What to work on:
If a line of the records contains the word "then", list it.

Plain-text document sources
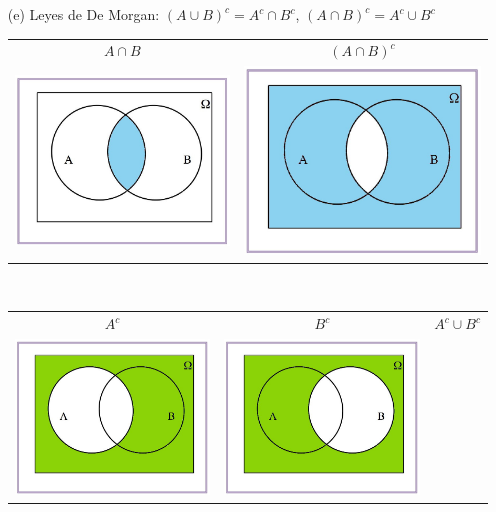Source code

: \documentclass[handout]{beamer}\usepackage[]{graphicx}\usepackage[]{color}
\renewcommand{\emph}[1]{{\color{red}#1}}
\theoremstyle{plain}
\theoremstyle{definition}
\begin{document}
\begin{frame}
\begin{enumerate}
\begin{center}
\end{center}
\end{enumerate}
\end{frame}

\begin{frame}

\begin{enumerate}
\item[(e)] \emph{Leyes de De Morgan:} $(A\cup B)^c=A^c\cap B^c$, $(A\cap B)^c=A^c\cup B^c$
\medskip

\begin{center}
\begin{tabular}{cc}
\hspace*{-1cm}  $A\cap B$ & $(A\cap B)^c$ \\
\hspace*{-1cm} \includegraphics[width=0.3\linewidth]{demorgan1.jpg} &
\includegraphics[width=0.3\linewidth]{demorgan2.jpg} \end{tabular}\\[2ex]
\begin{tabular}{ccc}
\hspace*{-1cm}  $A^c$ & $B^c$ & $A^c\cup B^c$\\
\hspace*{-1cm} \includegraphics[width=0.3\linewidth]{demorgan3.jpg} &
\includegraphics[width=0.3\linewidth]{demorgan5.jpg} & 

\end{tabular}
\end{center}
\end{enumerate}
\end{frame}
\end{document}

* * *

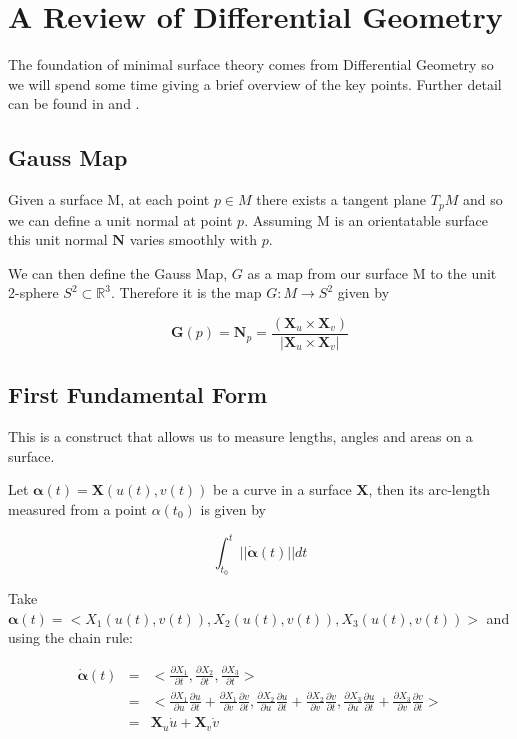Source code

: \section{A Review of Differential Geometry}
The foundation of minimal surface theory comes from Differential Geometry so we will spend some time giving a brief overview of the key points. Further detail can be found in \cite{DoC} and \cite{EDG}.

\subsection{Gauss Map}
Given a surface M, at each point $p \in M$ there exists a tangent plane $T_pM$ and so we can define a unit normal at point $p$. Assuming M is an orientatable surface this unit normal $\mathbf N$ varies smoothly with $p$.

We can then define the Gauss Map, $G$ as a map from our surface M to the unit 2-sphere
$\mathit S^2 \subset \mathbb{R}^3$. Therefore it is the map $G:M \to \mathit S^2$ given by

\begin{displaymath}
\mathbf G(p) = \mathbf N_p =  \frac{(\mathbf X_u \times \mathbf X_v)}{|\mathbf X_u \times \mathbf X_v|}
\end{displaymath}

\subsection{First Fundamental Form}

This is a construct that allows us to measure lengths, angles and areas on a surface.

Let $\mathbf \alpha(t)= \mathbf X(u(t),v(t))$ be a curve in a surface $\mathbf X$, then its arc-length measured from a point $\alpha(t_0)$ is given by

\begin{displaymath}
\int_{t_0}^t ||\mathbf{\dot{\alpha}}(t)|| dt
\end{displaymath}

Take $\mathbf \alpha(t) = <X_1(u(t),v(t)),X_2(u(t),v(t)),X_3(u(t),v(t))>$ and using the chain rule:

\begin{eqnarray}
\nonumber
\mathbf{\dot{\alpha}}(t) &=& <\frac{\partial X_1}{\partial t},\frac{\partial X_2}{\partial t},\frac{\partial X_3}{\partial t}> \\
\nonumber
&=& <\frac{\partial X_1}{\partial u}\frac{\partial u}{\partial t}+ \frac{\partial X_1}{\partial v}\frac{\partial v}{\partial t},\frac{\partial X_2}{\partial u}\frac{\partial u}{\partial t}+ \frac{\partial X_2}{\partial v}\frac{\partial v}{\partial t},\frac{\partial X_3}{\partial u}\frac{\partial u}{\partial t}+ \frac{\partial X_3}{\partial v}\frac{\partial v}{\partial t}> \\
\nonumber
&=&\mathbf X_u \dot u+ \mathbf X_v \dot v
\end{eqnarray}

Task output:
We can then define the Gauss Map, $G$ as a map from our surface M to the unit 2-sphere
Let $\mathbf \alpha(t)= \mathbf X(u(t),v(t))$ be a curve in a surface $\mathbf X$, then its arc-length measured from a point $\alpha(t_0)$ is given by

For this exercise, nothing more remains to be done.